How Political Sides Are Chosen

Andrew raises an interesting question here:

Why is it that many Christians buy into a package mentality, where decisions on one issue entail positions on other, logically distinct issues, because of a “Left-wing” or “Right-wing” system?

Here’s a vastly oversimplified scenario that I read somewhere online years ago (you’ll have to forgive me while I reconstruct it from memory): Say I’m a citizen who’s not all that political but I happen to feel strongly about issue X. I want to ensure that my views on X are heard by the government. I decide that, while I’m not quite sure what I believe about parties and politics and issues Y and Z, I do want to do something about X. So I start to take action regarding X – I might blog, go to meetings, attend protests, send donations, or what-have-you. Now, there might be some others out there who are also generally apathetic yet passionate about X. I am however crossing paths with people whose political concerns go beyond X and include stances on Y and Z. (Note: this may be a result of heartfelt opinions on Y and Z or simply adoption of a party platform intended to build a winning political machine or a combination of both.)

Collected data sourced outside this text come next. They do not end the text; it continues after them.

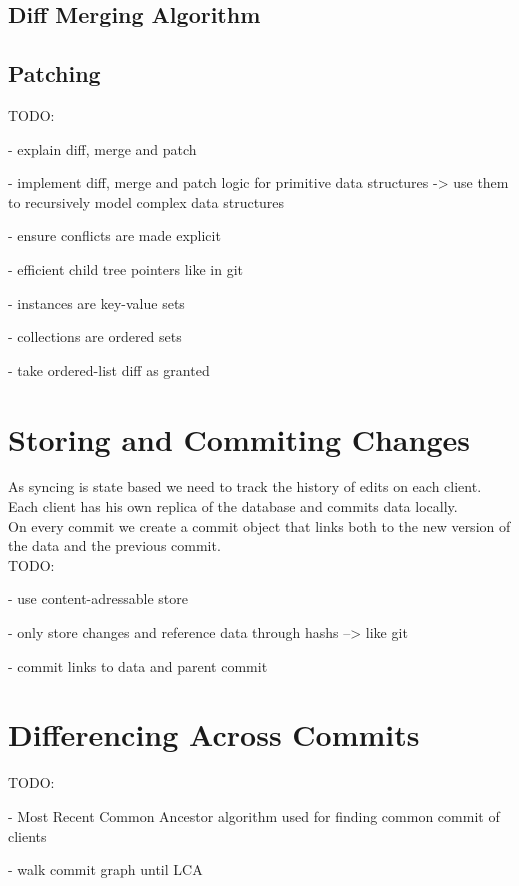 \subsection{Diff Merging Algorithm}

\subsection{Patching}

TODO:

- explain diff, merge and patch

- implement diff, merge and patch logic for primitive data structures
  -> use them to recursively model complex data structures

- ensure conflicts are made explicit

- efficient child tree pointers like in git

- instances are key-value sets

- collections are ordered sets

- take ordered-list diff as granted

\section{Storing and Commiting Changes}
\label{main.committing}
As syncing is state based we need to track the history of edits on each client.\\Each client has his own replica of the database and commits
data locally.\\On every commit we create a commit object that links both
to the new version of the data and the previous commit.\\

TODO:

- use content-adressable store

- only store changes and reference  data through hashs --> like git

- commit links to data and parent commit

\section{Differencing Across Commits}
\label{main.diff-across-commits}

TODO:

- Most Recent Common Ancestor algorithm used for finding common commit of clients

- walk commit graph until LCA

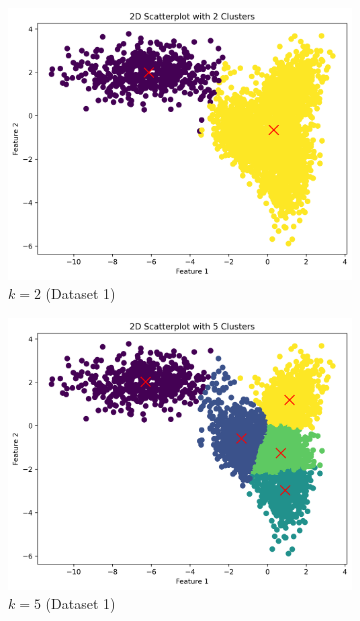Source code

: \documentclass{article}
\begin{document}
\begin{figure}[h]
    \centering
    \begin{subfigure}[b]{0.45\textwidth}
        \includegraphics[width=\textwidth]{figures/random_2d_scatter_k2_d0.png}
        \caption{$k=2$ (Dataset 1)}
        \label{fig:2d_k2}
    \end{subfigure}
    \begin{subfigure}[b]{0.45\textwidth}
        \includegraphics[width=\textwidth]{figures/random_2d_scatter_k5_d0.png}
        \caption{$k=5$ (Dataset 1)}
        \label{fig:2d_k5}
    \end{subfigure}
    \begin{subfigure}[b]{0.45\textwidth}

\end{subfigure}
\end{figure}
\end{document}

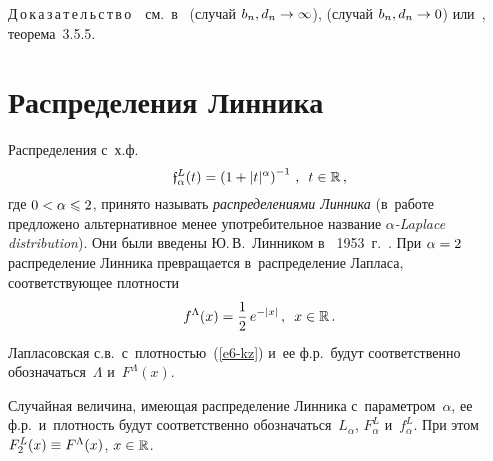\begin{multicols}{2}
\smallskip

\noindent
Д\,о\,к\,а\,з\,а\,т\,е\,л\,ь\,с\,т\,в\,о\ \  см.~в~\cite{Korolev1994} (случай
$b_n,d_n\hm\to\infty$), \cite{Korolev1995} (случай $b_n,d_n\hm\to 0$) 
или~\cite{BeningKorolev2002}, теорема~3.5.5.

\section{Распределения Линника}

Распределения с~х.ф.
$$
\mathfrak{f}^{L}_{\alpha}(t)=\left(1+|t|^{\alpha}\right)^{-1}\,,\enskip
t\in\mathbb{R}\,,
$$
где $0<\alpha\hm\leqslant2$, принято называть \textit{распределениями Линника}
(в~работе~\cite{Pillai1985} предложено альтернативное менее
употребительное название \textit{$\alpha$-Laplace distribution}). Они
были введены Ю.\,В.~Линником в~ 1953~г.~\cite{Linnik1953}. При
$\alpha\hm=2$ распределение Линника превращается в~распределение
Лапласа, соответствующее плотности
\begin{equation}
f^{\Lambda}(x)=\displaystyle\frac{\displaystyle 1\mathstrut}{\displaystyle 2\mathstrut}\,e^{-|x|}\,,\enskip
x\in\mathbb{R}\,.
\label{e6-kz}
\end{equation}
Лапласовская с.в.\ с~плот\-ностью~(\ref{e6-kz}) и~ее ф.р.\ будут соответственно
обозначаться~$\Lambda$ и~$F^{\Lambda}(x)$.

Случайная величина, имеющая распределение Линника с~параметром~$\alpha$, ее ф.р.\
и~плот\-ность будут соответственно обозначаться~$L_{\alpha}$,
$F_{\alpha}^{L}$ и~$f_{\alpha}^{L}$. При этом $F_2^{L}(x)\hm\equiv
F^{\Lambda}(x)$, $x\hm\in\mathbb{R}$.


\end{multicols}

Now me and my fellow X-concerned citizens are making common cause with these others who are concerned about Y and Z. Since, as I said at the beginning, I’m not terribly concerned about Y and Z and since these other people who agree with me on X feel a certain way on Y and Z, it strikes me that perhaps I should adopt those opinions on Y and Z. Remember, if I feel strongly about X, I’m inclined to make a moral assessment of people based on their opinion of X (whether I’m correct in doing this is another matter altogether). If I see people agreeing with me on X, I’ll likely think they are good people – the sort whose opinion on Y and Z I can trust. Conversely, if I strongly disagree with them about Y and Z, I may be accused of bringing disunity to the cause of X. The cause of X is too important, why rock the boat when I don’t even care all that much about Y or Z anyway?

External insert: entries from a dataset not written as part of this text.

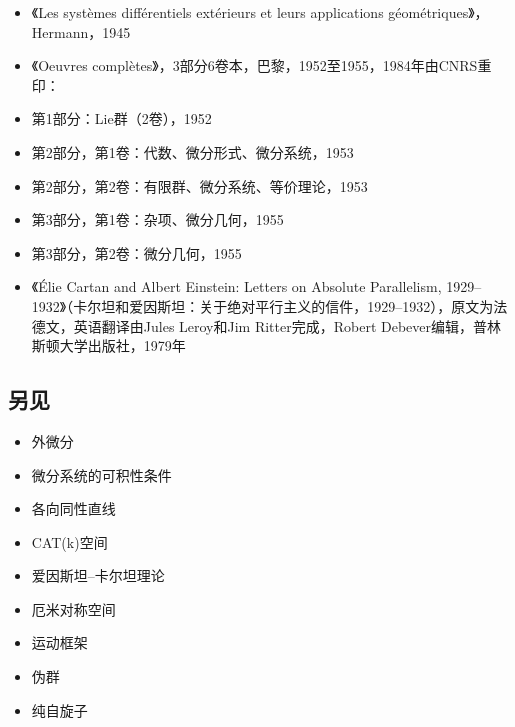 \begin{itemize}
\item 《Les systèmes différentiels extérieurs et leurs applications géométriques》，Hermann，1945  
\item 《Oeuvres complètes》，3部分6卷本，巴黎，1952至1955，1984年由CNRS重印：  
\item 第1部分：Lie群（2卷），1952  
\item 第2部分，第1卷：代数、微分形式、微分系统，1953  
\item 第2部分，第2卷：有限群、微分系统、等价理论，1953  
\item 第3部分，第1卷：杂项、微分几何，1955  
\item 第3部分，第2卷：微分几何，1955  
\item 《Élie Cartan and Albert Einstein: Letters on Absolute Parallelism, 1929–1932》（卡尔坦和爱因斯坦：关于绝对平行主义的信件，1929–1932），原文为法德文，英语翻译由Jules Leroy和Jim Ritter完成，Robert Debever编辑，普林斯顿大学出版社，1979年
\end{itemize}
\subsection{另见}
\begin{itemize}
\item 外微分  
\item 微分系统的可积性条件  
\item 各向同性直线  
\item CAT(k)空间  
\item 爱因斯坦–卡尔坦理论  
\item 厄米对称空间  
\item 运动框架  
\item 伪群  
\item 纯自旋子
\end{itemize}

You can plug in any issue for X, Y or Z: crime, poverty, war, terrorism, fair trade, abortion, gay rights, consumerism, environmentalism and voila! Now you have your political views a la carte. I suppose people might not like to think that this is how they’ve arrived at their views, but try this, imagine it with some on the “other” side. It’s probably easier to start that way. And it doesn’t just happen to Christians that way either.